## Exercise directions
Would you please transcribe, exactly as written, the lines of the entries below starting at the one that holds "- Redirects users" and ending at the one that holds "- Defined in", both included?

## Material supplied
.....

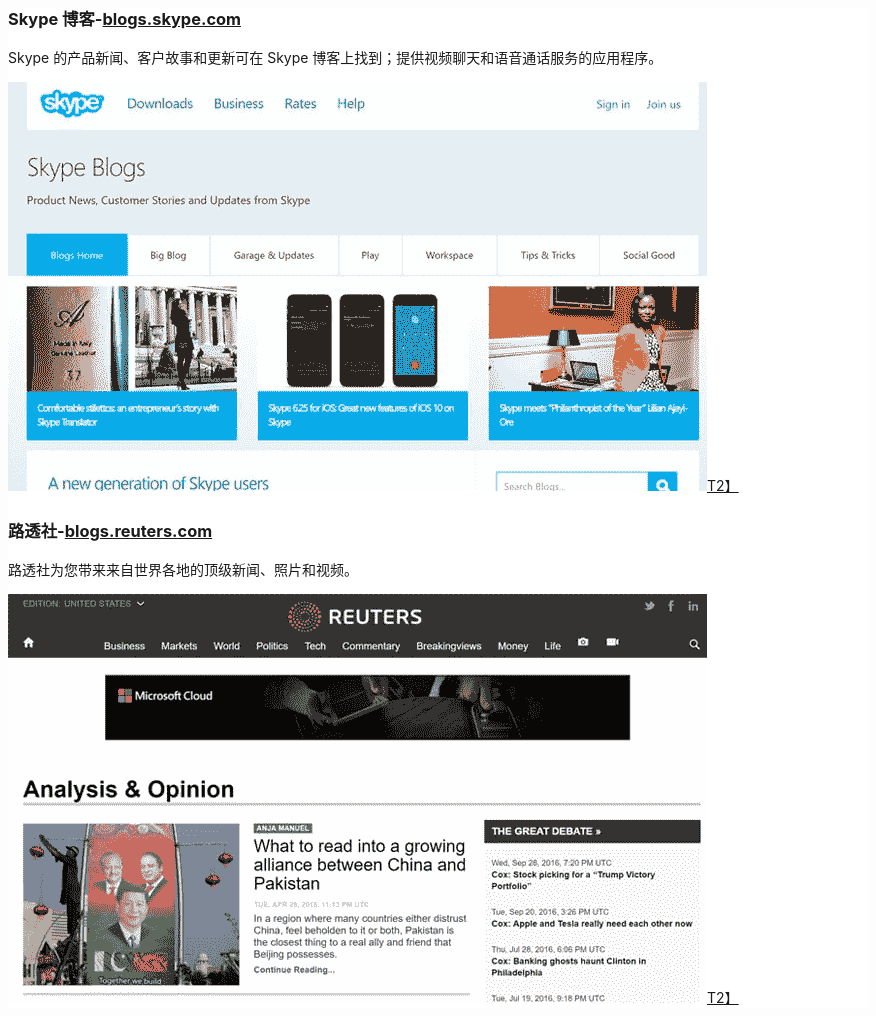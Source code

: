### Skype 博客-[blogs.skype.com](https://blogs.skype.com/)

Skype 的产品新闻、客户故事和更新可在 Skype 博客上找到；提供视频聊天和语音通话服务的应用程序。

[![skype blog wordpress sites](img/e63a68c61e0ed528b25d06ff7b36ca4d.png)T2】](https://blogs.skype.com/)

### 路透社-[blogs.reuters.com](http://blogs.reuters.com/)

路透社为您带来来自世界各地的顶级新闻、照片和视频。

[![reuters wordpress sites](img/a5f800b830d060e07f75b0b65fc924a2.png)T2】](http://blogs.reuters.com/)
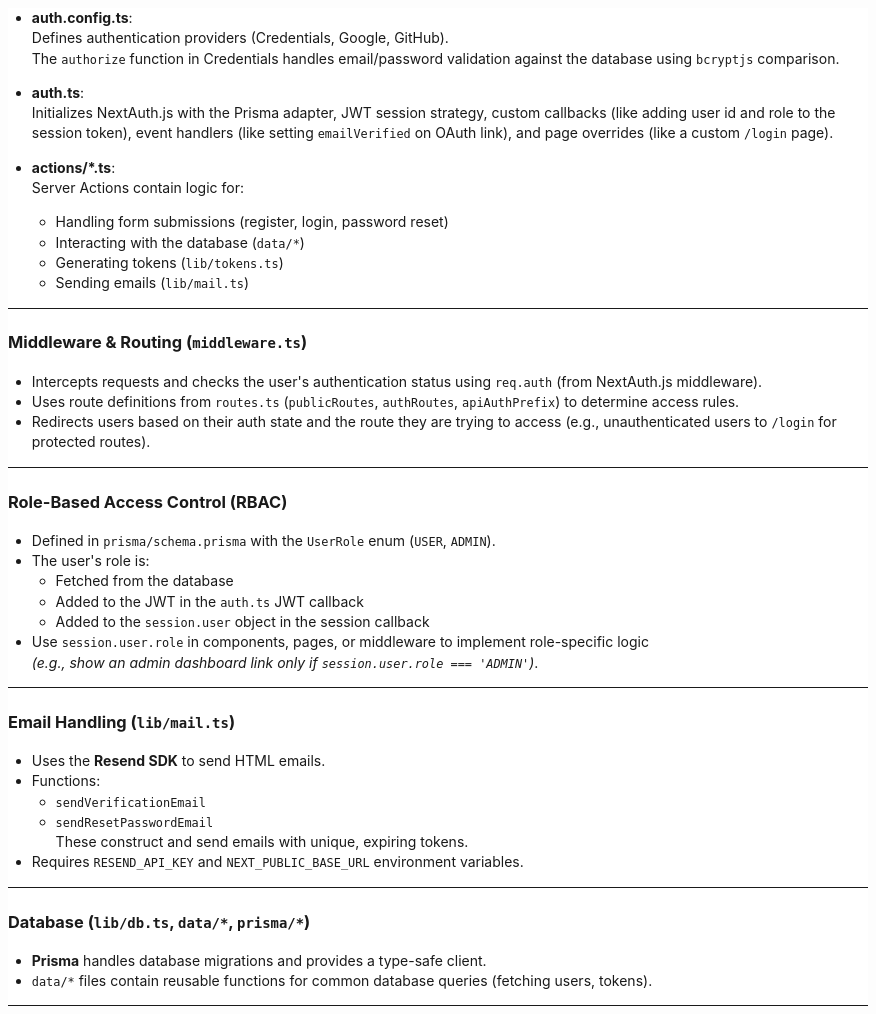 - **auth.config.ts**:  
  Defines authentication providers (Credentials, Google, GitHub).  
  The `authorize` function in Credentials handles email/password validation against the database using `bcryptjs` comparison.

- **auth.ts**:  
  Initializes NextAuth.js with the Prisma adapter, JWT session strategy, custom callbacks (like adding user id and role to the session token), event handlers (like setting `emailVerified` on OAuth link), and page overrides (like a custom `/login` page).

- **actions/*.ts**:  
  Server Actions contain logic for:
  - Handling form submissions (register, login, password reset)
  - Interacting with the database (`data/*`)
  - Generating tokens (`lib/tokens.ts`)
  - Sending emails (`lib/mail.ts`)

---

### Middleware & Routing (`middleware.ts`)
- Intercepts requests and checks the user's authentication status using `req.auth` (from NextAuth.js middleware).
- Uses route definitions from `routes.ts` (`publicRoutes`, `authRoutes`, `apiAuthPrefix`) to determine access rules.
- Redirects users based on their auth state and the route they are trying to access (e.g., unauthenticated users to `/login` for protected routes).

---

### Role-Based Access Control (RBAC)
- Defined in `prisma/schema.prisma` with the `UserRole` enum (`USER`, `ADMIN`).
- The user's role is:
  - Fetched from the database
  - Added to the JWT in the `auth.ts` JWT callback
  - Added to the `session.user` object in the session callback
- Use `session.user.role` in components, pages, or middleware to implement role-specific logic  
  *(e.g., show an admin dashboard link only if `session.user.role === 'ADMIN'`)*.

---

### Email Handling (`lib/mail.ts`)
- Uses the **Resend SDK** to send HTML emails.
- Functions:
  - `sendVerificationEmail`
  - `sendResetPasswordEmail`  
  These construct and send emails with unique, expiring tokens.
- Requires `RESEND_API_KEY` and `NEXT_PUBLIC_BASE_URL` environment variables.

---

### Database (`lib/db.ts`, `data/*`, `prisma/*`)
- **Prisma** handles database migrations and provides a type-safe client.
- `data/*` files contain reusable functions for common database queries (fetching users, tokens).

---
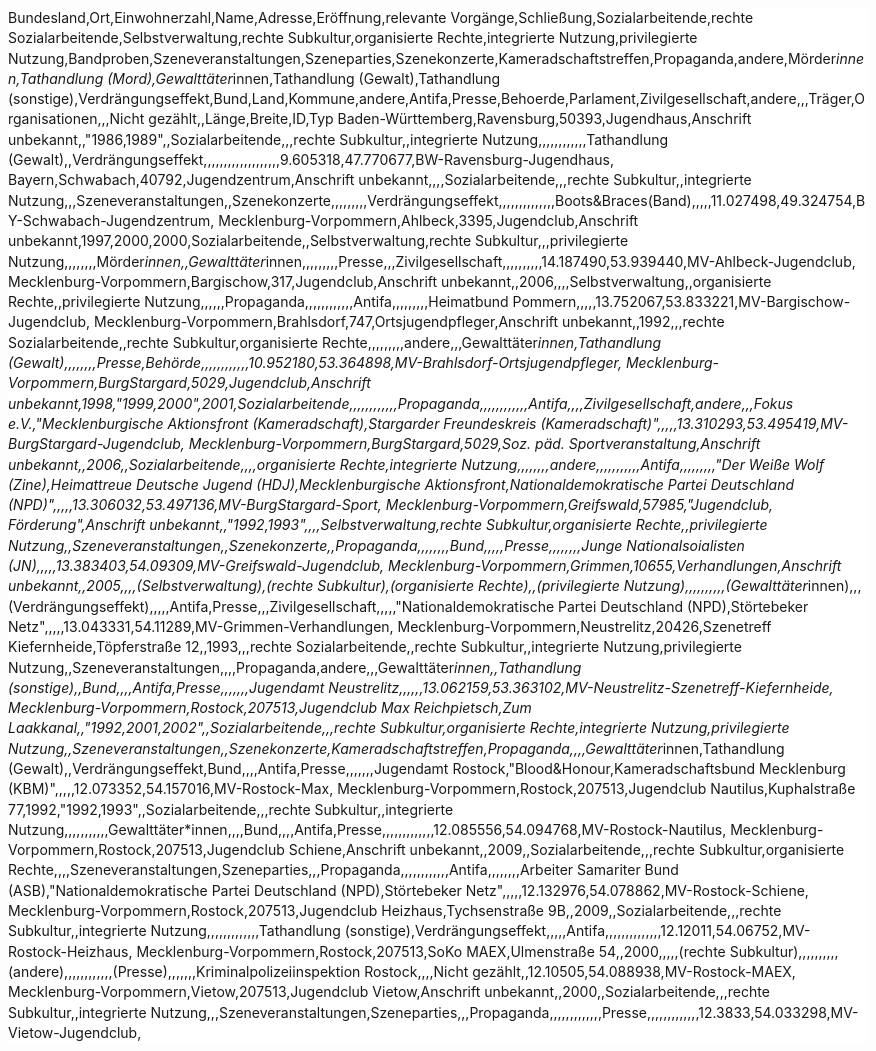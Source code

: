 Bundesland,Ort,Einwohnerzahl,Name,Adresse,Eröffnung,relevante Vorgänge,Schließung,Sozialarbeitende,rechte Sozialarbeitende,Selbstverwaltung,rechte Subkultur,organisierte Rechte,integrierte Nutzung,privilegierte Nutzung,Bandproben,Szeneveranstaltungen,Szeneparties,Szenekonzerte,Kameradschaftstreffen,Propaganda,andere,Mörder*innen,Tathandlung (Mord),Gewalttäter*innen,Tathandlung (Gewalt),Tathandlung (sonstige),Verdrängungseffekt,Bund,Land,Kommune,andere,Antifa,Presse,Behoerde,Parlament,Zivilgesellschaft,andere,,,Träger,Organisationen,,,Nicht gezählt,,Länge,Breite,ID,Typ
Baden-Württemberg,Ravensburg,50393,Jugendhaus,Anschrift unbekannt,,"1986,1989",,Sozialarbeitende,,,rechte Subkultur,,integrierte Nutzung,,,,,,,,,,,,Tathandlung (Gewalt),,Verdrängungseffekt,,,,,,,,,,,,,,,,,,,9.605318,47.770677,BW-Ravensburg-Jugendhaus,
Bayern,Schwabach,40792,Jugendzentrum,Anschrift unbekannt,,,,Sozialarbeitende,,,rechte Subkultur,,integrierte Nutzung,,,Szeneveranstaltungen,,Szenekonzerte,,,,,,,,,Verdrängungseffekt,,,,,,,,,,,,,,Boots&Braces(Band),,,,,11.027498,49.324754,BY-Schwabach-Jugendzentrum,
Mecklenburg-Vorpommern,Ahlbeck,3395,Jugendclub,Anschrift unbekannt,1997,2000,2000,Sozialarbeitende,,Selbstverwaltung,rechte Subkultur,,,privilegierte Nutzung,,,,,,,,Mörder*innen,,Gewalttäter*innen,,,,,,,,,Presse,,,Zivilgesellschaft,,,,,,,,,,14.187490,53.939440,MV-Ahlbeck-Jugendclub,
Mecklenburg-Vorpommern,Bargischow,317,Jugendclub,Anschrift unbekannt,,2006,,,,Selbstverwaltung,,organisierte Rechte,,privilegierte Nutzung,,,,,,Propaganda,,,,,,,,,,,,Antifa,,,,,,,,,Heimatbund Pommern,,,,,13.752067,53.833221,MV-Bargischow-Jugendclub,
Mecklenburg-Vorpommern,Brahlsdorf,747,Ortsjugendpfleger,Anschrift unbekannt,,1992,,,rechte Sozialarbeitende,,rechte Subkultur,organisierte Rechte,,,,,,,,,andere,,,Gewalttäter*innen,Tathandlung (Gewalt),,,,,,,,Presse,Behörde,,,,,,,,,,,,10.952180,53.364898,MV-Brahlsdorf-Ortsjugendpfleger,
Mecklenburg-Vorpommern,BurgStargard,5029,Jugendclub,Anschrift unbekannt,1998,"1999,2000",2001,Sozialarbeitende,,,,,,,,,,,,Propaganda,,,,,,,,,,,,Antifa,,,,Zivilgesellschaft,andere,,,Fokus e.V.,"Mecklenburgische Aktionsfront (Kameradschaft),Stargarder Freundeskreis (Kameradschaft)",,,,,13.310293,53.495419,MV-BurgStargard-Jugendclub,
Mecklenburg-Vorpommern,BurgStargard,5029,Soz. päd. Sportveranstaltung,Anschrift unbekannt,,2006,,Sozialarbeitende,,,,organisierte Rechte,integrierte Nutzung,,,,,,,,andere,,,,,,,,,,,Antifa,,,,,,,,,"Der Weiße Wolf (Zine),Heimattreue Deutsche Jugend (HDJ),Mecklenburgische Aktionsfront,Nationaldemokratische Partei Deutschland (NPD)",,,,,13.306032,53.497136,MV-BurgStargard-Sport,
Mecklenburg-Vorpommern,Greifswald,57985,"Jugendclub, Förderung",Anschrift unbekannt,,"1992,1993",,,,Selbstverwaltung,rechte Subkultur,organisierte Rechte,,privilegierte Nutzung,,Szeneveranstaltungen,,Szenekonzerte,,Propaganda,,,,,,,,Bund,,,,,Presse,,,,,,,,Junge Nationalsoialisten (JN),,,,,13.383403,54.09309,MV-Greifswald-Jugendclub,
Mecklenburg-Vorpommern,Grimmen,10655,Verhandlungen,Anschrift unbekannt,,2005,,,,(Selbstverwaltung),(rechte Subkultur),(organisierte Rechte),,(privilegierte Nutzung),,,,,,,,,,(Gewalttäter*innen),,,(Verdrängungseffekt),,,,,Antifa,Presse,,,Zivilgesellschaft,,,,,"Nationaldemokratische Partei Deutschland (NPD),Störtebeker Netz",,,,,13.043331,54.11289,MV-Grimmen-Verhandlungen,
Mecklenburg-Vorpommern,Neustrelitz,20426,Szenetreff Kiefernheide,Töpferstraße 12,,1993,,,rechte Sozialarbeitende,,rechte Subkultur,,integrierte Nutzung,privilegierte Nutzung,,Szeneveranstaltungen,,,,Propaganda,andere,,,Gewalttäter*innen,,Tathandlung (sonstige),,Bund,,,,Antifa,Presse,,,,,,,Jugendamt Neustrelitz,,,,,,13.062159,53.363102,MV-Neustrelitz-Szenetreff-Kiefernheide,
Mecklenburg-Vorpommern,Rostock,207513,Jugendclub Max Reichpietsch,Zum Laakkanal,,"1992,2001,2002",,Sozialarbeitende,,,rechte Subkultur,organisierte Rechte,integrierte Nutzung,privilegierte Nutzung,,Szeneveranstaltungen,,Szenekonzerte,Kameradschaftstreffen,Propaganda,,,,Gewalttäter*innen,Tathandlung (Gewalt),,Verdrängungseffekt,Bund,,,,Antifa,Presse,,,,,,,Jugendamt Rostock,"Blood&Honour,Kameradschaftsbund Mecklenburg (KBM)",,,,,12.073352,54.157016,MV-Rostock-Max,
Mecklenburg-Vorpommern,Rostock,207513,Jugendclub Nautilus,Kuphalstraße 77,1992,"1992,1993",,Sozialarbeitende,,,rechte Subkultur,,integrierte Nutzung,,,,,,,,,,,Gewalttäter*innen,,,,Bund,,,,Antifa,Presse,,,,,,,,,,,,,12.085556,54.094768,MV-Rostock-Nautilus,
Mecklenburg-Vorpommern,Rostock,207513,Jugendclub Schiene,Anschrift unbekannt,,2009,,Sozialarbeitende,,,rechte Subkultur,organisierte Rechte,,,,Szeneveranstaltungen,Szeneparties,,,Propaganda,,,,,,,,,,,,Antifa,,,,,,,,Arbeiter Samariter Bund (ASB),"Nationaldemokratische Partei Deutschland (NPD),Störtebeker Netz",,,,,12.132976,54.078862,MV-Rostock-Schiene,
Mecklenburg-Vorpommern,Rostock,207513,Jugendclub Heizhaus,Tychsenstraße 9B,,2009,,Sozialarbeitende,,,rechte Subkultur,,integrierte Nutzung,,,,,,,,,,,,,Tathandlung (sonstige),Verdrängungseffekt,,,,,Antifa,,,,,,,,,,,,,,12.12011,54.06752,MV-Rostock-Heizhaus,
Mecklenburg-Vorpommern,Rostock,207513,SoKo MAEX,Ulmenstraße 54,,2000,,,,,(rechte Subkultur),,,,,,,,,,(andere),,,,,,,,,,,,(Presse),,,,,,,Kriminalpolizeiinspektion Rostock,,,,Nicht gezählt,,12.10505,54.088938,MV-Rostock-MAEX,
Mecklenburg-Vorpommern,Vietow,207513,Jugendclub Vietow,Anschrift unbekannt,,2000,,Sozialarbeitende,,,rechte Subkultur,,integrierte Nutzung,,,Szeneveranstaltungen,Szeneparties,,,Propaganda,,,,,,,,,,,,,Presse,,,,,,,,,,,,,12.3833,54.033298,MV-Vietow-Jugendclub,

.....

## Result of the exercise
- Redirects users based on their auth state and the route they are trying to access (e.g., unauthenticated users to `/login` for protected routes).

---

### Role-Based Access Control (RBAC)
- Defined in `prisma/schema.prisma` with the `UserRole` enum (`USER`, `ADMIN`).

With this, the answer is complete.